This bulletin discusses the approach outlined in the Draft ACCA Guidelines to assessing various pricing practices under the ACCA Provisions: (i) price maintenance, (ii) below-cost pricing and (iii) excessive and unfair pricing.

Price Maintenance

The Draft ACCA Guidelines provide updated guidance on how the Bureau will analyze and act on the anticompetitive effects that may occur from price maintenance conduct. By way of background, the Competition Act contains a specific section at section 76 that addresses "price maintenance" with the Bureau's existing guidance on this provision being described in its Price Maintenance Enforcement Guidelines that were published on September 15, 2014. The Draft ACCA Guidelines seek to integrate the Bureau's price maintenance guidance into broader and more comprehensive guidelines. As noted in "Table 1" of the Draft ACCA Guidelines, the Bureau will consider using the abuse of dominance provisions (sections 78 and 79), the anti-competitive agreement provisions (section 90.1) and the specific price maintenance provision (section 76), as appropriate, to address price maintenance conduct.

In the Bureau's view, price maintenance occurs when a supplier influences, directly or indirectly, the prices at which its products are resold or advertised by retailers or other distributors in a manner specified in the Act. In a footnote, the Bureau notes that this would not include a situation where a supplier merely increases its own prices to its customers.
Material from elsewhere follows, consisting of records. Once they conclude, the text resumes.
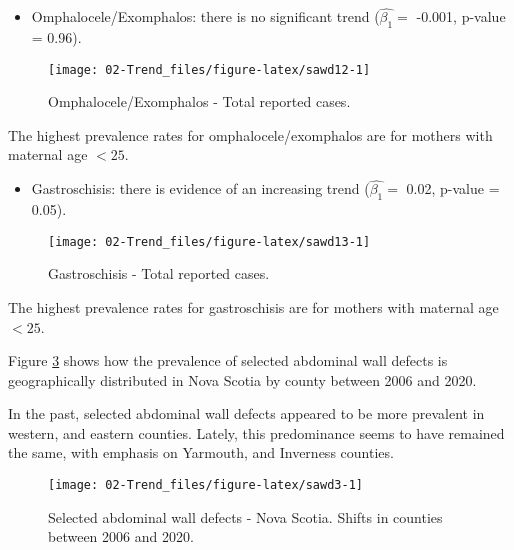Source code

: \documentclass[
]{krantz}
\providecommand{\tightlist}{%
  \setlength{\itemsep}{0pt}\setlength{\parskip}{0pt}}
\begin{document}
\begin{itemize}
\tightlist
\item
  Omphalocele/Exomphalos: there is no significant trend (\(\hat{\beta_{1}} =\) -0.001, p-value = 0.96).
\end{itemize}

\begin{figure}[h]

{\centering \texttt{[image: 02-Trend\_files/figure-latex/sawd12-1]} 

}

\caption{Omphalocele/Exomphalos - Total reported cases.}\label{fig:sawd12}
\end{figure}

The highest prevalence rates for omphalocele/exomphalos are for mothers with maternal age \(< 25\).

\begin{itemize}
\tightlist
\item
  Gastroschisis: there is evidence of an increasing trend (\(\hat{\beta_{1}} =\) 0.02, p-value = 0.05).
\end{itemize}

\begin{figure}[h]

{\centering \texttt{[image: 02-Trend\_files/figure-latex/sawd13-1]} 

}

\caption{Gastroschisis - Total reported cases.}\label{fig:sawd13}
\end{figure}

The highest prevalence rates for gastroschisis are for mothers with maternal age \(< 25\).

Figure \ref{fig:sawd3} shows how the prevalence of selected abdominal wall defects is geographically distributed in Nova Scotia by county between 2006 and 2020.

In the past, selected abdominal wall defects appeared to be more prevalent in western, and eastern counties. Lately, this predominance seems to have remained the same, with emphasis on Yarmouth, and Inverness counties.

\begin{figure}[h]

{\centering \texttt{[image: 02-Trend\_files/figure-latex/sawd3-1]} 

}

\caption{Selected abdominal wall defects - Nova Scotia. Shifts in counties between 2006 and 2020.}\label{fig:sawd3}
\end{figure}
\end{document}
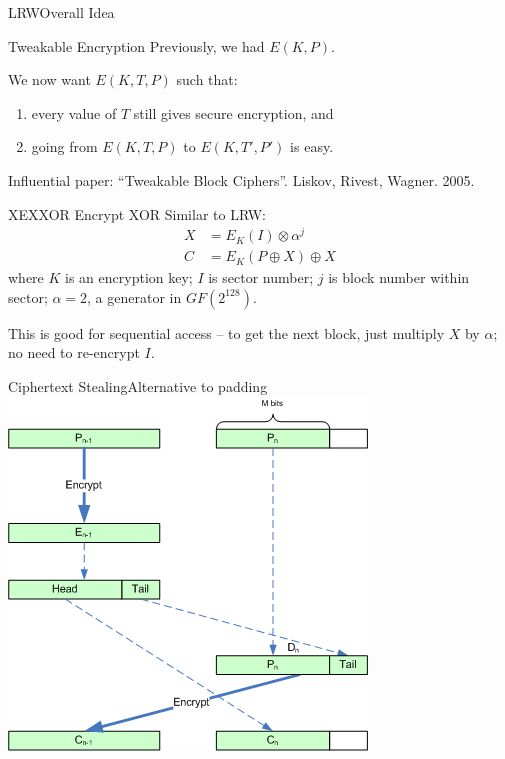 \documentclass[12pt]{beamer}
\begin{document}
\begin{frame}{LRW}{Overall Idea}
\begin{block}{Tweakable Encryption}
	Previously, we had $E(K, P)$.
	
	We now want $E(K, T, P)$ such that:\begin{enumerate}
		\item every value of $T$ still gives secure encryption, and
		\item going from $E(K, T, P)$ to $E(K, T', P')$ is easy.
	\end{enumerate}

	Influential paper: ``Tweakable Block Ciphers''. Liskov, Rivest, Wagner.
	2005.
\end{block}
\end{frame}

\begin{frame}{XEX}{XOR Encrypt XOR}
	Similar to LRW:
	\begin{align*}
		X &= E_K(I) \otimes \alpha^j \\
		C &= E_K(P \oplus X) \oplus X
	\end{align*}
	where $K$ is an encryption key;
	$I$ is sector number;
	$j$ is block number within sector;
	$\alpha = 2$, a generator in $GF(2^{128})$.

	This is good for sequential access -- to get the next block, just multiply
	$X$ by $\alpha$; no need to re-encrypt $I$.
\end{frame}

\begin{frame}{Ciphertext Stealing}{Alternative to padding}
	\centering
	\includegraphics[width=\textwidth, height=0.8\textheight, keepaspectratio=true]{pictures/CTS_ECB_Encryption.png}
\end{frame}
\end{document}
The most direct form of price maintenance is when a supplier sets a minimum price that retailers have to charge when reselling. However, the Bureau notes that suppliers can also engage in price maintenance in other ways. The Draft ACCA Guidelines indicate that common forms, some not customarily thought of as constituting price maintenance, include:

  1. Setting the profit margin for retailers on the supplier's products.
  2. Imposing rules about the retail price of their products as compared to the prices the retailer charges for other suppliers' products. For example, the supplier may require that the price of their product cannot be more than or must match or undercut the price of its competitors' products. This would be a form of a most-favoured nations (MFN) clause.
  3. Requiring retailers to earn a profit margin on the supplier's product compared to competing products.
  4. Fixing the maximum discount a retailer can give or that retailers can offer.
  5. Setting a maximum price for a product, if that policy means customers actually pay higher prices than they otherwise would.
  6. Implementing a Minimum Advertised Pricing (MAP) policy that sets the minimum price at which a retailer may advertise the supplier's product to a customer.
  7. Refusing to supply a product to a retailer because of its low pricing policy.

When can Price Maintenance Conduct Harm Competition?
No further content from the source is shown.